Con distintos conceptos filósofos, teóricos sociales e historiadores de las ideas han denominado a los hábitos mentales de una época en la que se comparten ciertos presupuestos, lenguajes y certezas, dotando de sentido la experiencia de lo vivido y haciendo posible la comprensión común y la comunicación, independientemente de las diferencias políticas e incluso ideológicas de los actores. Uno de estos periodos, en que cristalizó incluso una corriente intelectual, fue el romanticismo, según Berlin, “el mayor movimiento reciente destinado a transformar la vida y el pensamiento del mundo occidental”.2
El romanticismo fue un movimiento plural, que varió de acuerdo con las circunstancias nacionales, sin filosofía propia ni ideología particular. No presenta tampoco una cronología rígida, ni una temática uniforme, aunque destacan motivos, actitudes, tratamientos comunes y énfasis (la naturaleza, la dimensión histórica, la libertad artística y política, el misticismo, la excepcionalidad del acto creativo y el recelo hacia la popularidad). Para Béguin constituyó simultáneamente una forma de reflexión, una estética, una actitud vital, la expresión de un estado de ánimo nostálgico y angustiado, el anhelo de dirigirse al infinito, de expresar lo inagotable, la afirmación de la heroicidad individual y de los pueblos, y una exploración del alma, de los sentimientos y de las emociones(Trotignon, 1972; Berlin, 2000; De Paz, 1992; Honour, 1981; Béguin, 1981). Ocasionalmente, agregó a las dimensiones de la belleza y la verdad la procuración del bien, ya que —escribe Picard— “el yo romántico no es egoísta, sino que es ante todo social” (1947, p. 38). Michelet detectó en el pueblo trabajador las virtudes cívicas y las cualidades morales que sacarían adelante a la nación. “Si las clases superiores poseen la cultura, nosotros poseemos mucho más calor vital”, diría el antiguo impresor (2005, p. 26).
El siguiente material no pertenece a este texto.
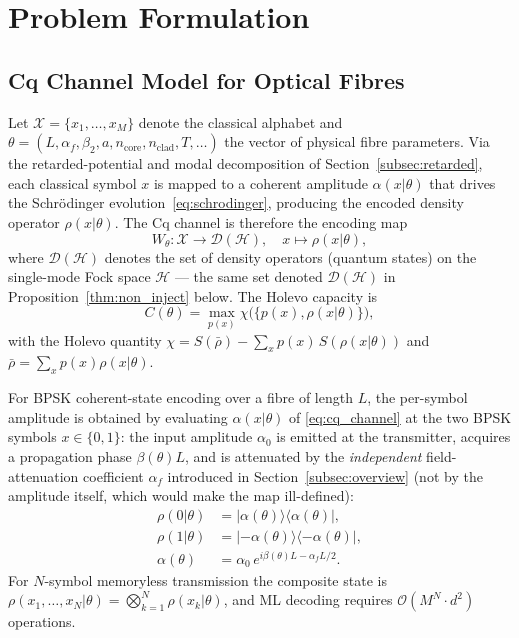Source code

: \documentclass[journal,twocolumn]{IEEEtran}
\theoremstyle{definition}
\theoremstyle{plain}
\newcommand{\calH}{\mathcal{H}}
\newcommand{\alphaf}{\alpha_{f}}
\begin{document}
\section{Problem Formulation}
\label{sec:problem}

\subsection{Cq Channel Model for Optical Fibres}

Let $\mathcal{X} = \{x_1, \dots, x_M\}$ denote the classical
alphabet and $\theta = (L, \alphaf, \beta_2, a, n_{\mathrm{core}},
n_{\mathrm{clad}}, T, \ldots)$ the vector of physical fibre
parameters.  Via the retarded-potential and modal decomposition of
Section~\ref{subsec:retarded}, each classical symbol $x$ is mapped
to a coherent amplitude $\alpha(x|\theta)$ that drives the
Schr\"{o}dinger evolution~\eqref{eq:schrodinger}, producing the
encoded density operator $\rho(x|\theta)$.  The Cq channel is
therefore the encoding map
\begin{equation}
  W_\theta : \mathcal{X} \to \mathcal{D}(\calH), \quad
  x \mapsto \rho(x|\theta),
  \label{eq:cq_channel}
\end{equation}
where $\mathcal{D}(\calH)$ denotes the set of density operators
(quantum states) on the single-mode Fock space $\calH$ --- the same
set denoted $\mathcal{D}(\calH)$ in Proposition~\ref{thm:non_inject}
below. The Holevo capacity is
\begin{equation}
  C(\theta) = \max_{p(x)} \chi\bigl(\{p(x), \rho(x|\theta)\}\bigr),
  \label{eq:holevo_capacity}
\end{equation}
with the Holevo quantity
$\chi = S(\bar\rho) - \sum_x p(x)\, S(\rho(x|\theta))$ and
$\bar\rho = \sum_x p(x)\rho(x|\theta)$.

For BPSK coherent-state encoding over a fibre of length $L$, the
per-symbol amplitude is obtained by evaluating $\alpha(x|\theta)$ of
\eqref{eq:cq_channel} at the two BPSK symbols $x\in\{0,1\}$: the
input amplitude $\alpha_0$ is emitted at the transmitter, acquires a
propagation phase $\beta(\theta)L$, and is attenuated by the
\emph{independent} field-attenuation coefficient $\alphaf$ introduced
in Section~\ref{subsec:overview} (not by the amplitude itself, which
would make the map ill-defined):
\begin{align}
  \rho(0|\theta) &= |\alpha(\theta)\rangle\langle\alpha(\theta)|,
  \nonumber\\
  \rho(1|\theta) &= |-\alpha(\theta)\rangle\langle-\alpha(\theta)|,
  \label{eq:bpsk}\\
  \alpha(\theta) &= \alpha_0\,e^{i\beta(\theta)L - \alphaf L/2}.
  \nonumber
\end{align}
For $N$-symbol memoryless transmission the composite state is
$\rho(x_1,\dots,x_N|\theta) = \bigotimes_{k=1}^N \rho(x_k|\theta)$,
and ML decoding requires $\mathcal{O}(M^N \cdot d^2)$ operations.
\end{document}
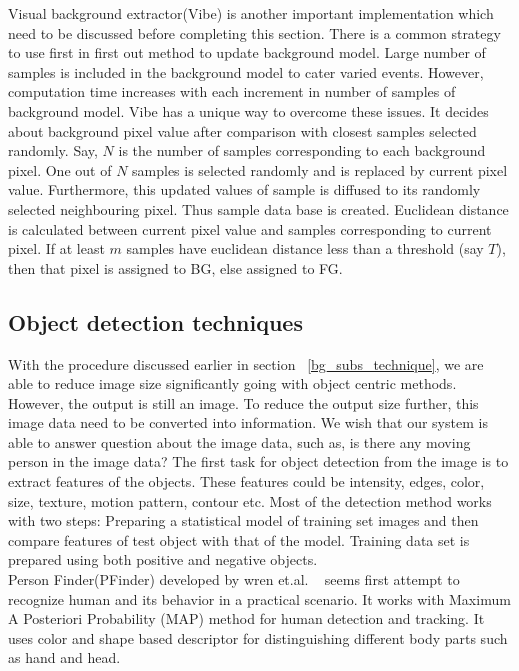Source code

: \indent Visual background extractor(Vibe) \cite{9} is another important
implementation which need to be discussed before completing this
section. There is a common strategy to use first in first out method to
update background model. Large number of samples is included in the
background model to cater varied events. However, computation time
increases with each increment in number of samples of background model.
Vibe has a unique way to overcome these issues. It decides about
background pixel value after comparison with closest samples selected
randomly. Say, $N$ is the number of samples corresponding to each
background pixel. One out of $N$ samples is selected
randomly and is replaced by current pixel value. Furthermore, this
updated values of sample is diffused to its randomly selected
neighbouring pixel. Thus sample data base is created. Euclidean distance
is calculated between current pixel value and samples corresponding to
current pixel. If at least $m$ samples have euclidean distance less than
a threshold (say $T$), then that pixel is assigned to BG, else assigned to
FG.\\
\subsection{Object detection techniques}
\indent With the procedure discussed earlier in section
~\ref{bg_subs_technique}, we are able to reduce image size significantly
going with object centric methods. However, the output is still an
image. To reduce the output size further, this image data need to be
converted into information. We wish that our system is able to answer
question about the image data, such as, is there any moving person in
the image data? The first task for object detection from the image is to
extract features of the objects. These features could be intensity, edges,
color, size, texture, motion pattern, contour etc.  Most of the
detection method works with two steps: Preparing a statistical model of
training set images and then compare features of test object with that
of the model.  Training data set is prepared using both positive and
negative objects.\\

\indent Person Finder(PFinder) developed by wren et.al. ~\cite{12} seems
first attempt to recognize human and its behavior in a practical
scenario. It works with Maximum A Posteriori Probability (MAP) method
for human detection and tracking. It uses color and shape based
descriptor for distinguishing different body parts such as hand and
head.\\


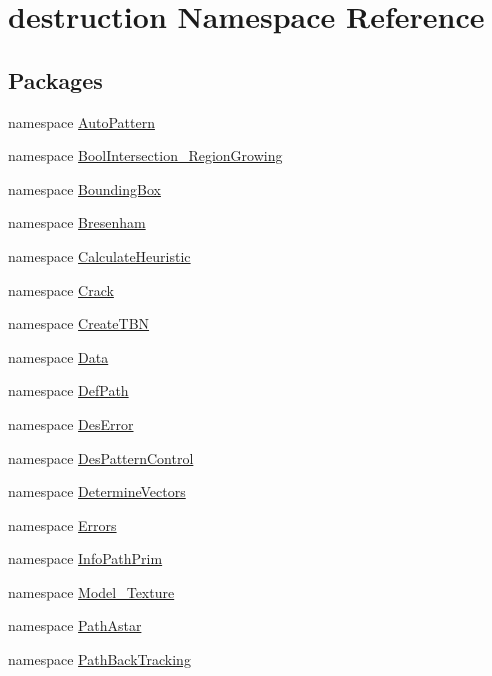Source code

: \hypertarget{namespacedestruction}{\section{destruction Namespace Reference}
\label{namespacedestruction}
}
\subsection*{Packages}
\begin{DoxyCompactItemize}
\item 
namespace \hyperlink{namespacedestruction_1_1_auto_pattern}{Auto\-Pattern}
\item 
namespace \hyperlink{namespacedestruction_1_1_bool_intersection___region_growing}{Bool\-Intersection\-\_\-\-Region\-Growing}
\item 
namespace \hyperlink{namespacedestruction_1_1_bounding_box}{Bounding\-Box}
\item 
namespace \hyperlink{namespacedestruction_1_1_bresenham}{Bresenham}
\item 
namespace \hyperlink{namespacedestruction_1_1_calculate_heuristic}{Calculate\-Heuristic}
\item 
namespace \hyperlink{namespacedestruction_1_1_crack}{Crack}
\item 
namespace \hyperlink{namespacedestruction_1_1_create_t_b_n}{Create\-T\-B\-N}
\item 
namespace \hyperlink{namespacedestruction_1_1_data}{Data}
\item 
namespace \hyperlink{namespacedestruction_1_1_def_path}{Def\-Path}
\item 
namespace \hyperlink{namespacedestruction_1_1_des_error}{Des\-Error}
\item 
namespace \hyperlink{namespacedestruction_1_1_des_pattern_control}{Des\-Pattern\-Control}
\item 
namespace \hyperlink{namespacedestruction_1_1_determine_vectors}{Determine\-Vectors}
\item 
namespace \hyperlink{namespacedestruction_1_1_errors}{Errors}
\item 
namespace \hyperlink{namespacedestruction_1_1_info_path_prim}{Info\-Path\-Prim}
\item 
namespace \hyperlink{namespacedestruction_1_1_model___texture}{Model\-\_\-\-Texture}
\item 
namespace \hyperlink{namespacedestruction_1_1_path_astar}{Path\-Astar}
\item 
namespace \hyperlink{namespacedestruction_1_1_path_back_tracking}{Path\-Back\-Tracking}

\end{DoxyCompactItemize}

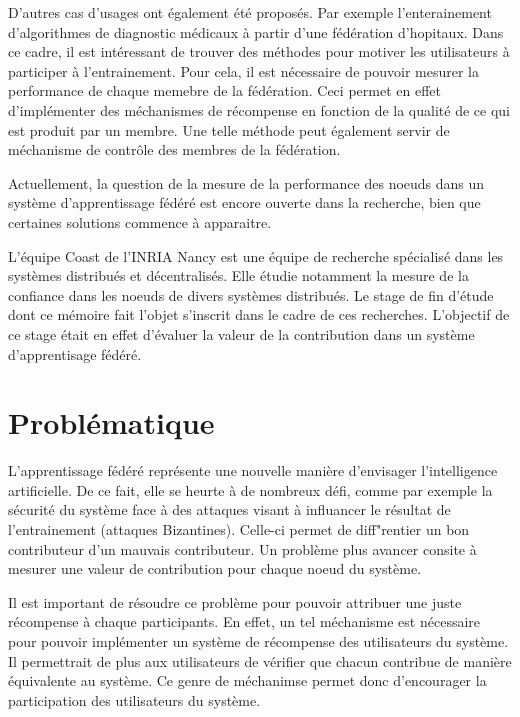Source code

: \documentclass[stage3a]{tnreport} %
\begin{document}
D'autres cas d'usages ont également été proposés. Par exemple l'enterainement d'algorithmes de diagnostic médicaux à partir d'une fédération d'hopitaux. Dans ce cadre, il est intéressant de trouver des méthodes pour motiver les utilisateurs à participer à l'entrainement. Pour cela, il est nécessaire de pouvoir mesurer la performance de chaque memebre de la fédération. Ceci permet en effet d'implémenter des méchanismes de récompense en fonction de la qualité de ce qui est produit par un membre. Une telle méthode peut également servir de méchanisme de contrôle des membres de la fédération. 

Actuellement, la question de la mesure de la performance des noeuds dans un système d'apprentissage fédéré est encore ouverte dans la recherche, bien que certaines solutions commence à apparaitre. 

L'équipe Coast de l'INRIA Nancy est une équipe de recherche spécialisé dans les systèmes distribués et décentralisés. Elle étudie notamment la mesure de la confiance dans les noeuds de divers systèmes distribués. Le stage de fin d'étude dont ce mémoire fait l'objet s'inscrit dans le cadre de ces recherches. L'objectif de ce stage était en effet d'évaluer la valeur de la contribution dans un système d'apprentisage fédéré.


\cleardoublepage


\chapter{Problématique}

L'apprentissage fédéré représente une nouvelle manière d'envisager l'intelligence artificielle. De ce fait, elle se heurte à de nombreux défi, comme par exemple la sécurité du système face à des attaques visant à influancer le résultat de l'entrainement (attaques Bizantines). Celle-ci permet de diff"rentier un bon contributeur d'un mauvais contributeur. Un problème plus avancer consite à mesurer une valeur de contribution pour chaque noeud du système.

Il est important de résoudre ce problème pour pouvoir attribuer une juste récompense à chaque participants. En effet, un tel méchanisme est nécessaire pour pouvoir implémenter un système de récompense des utilisateurs du système. Il permettrait de plus aux utilisateurs de vérifier que chacun contribue de manière équivalente au système. Ce genre de méchanimse permet donc d'encourager la participation des utilisateurs du système. 
\end{document}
La época romántica, en la que en México se fundan la Academia de Letrán (1836) y el Liceo Hidalgo (1849), contiene una “estructura de sentimiento” —diría Raymond Williams— que toma como referencias históricas fundamentales tanto el enfrentamiento entre liberales y conservadores (dirimido finalmente mediante las armas), como las invasiones estadounidense y francesa. Esta experiencia colectiva la tuvieron liberales (Ignacio Ramírez, Guillermo Prieto, Francisco Zarco, Ignacio Manuel Altamirano, Juan A. Mateos, Vicente Riva Palacio, Melchor Ocampo, Nicolás Pizarro), conservadores (José María Lacunza, Francisco Pimentel, Manuel Orozco y Berra, José María Roa Bárcena), socialistas (Plotino C. Rhodakanaty, Juan de Mata Rivera, José María González) y mentes eclécticas como la de Juan Nepomuceno Adorno, las cuales comparten preocupaciones en torno a la construcción nacional, la modernización y delimitación del ámbito estatal (a expensas del religioso), la propiedad territorial, la colonización del territorio (incluida la emigración extranjera y el reparto de tierras incultas), la educación de las masas populares, la situación de los indígenas, la ciudadanía y la creación de un orden político estable (Illades, 2005, pp. 54 y siguientes).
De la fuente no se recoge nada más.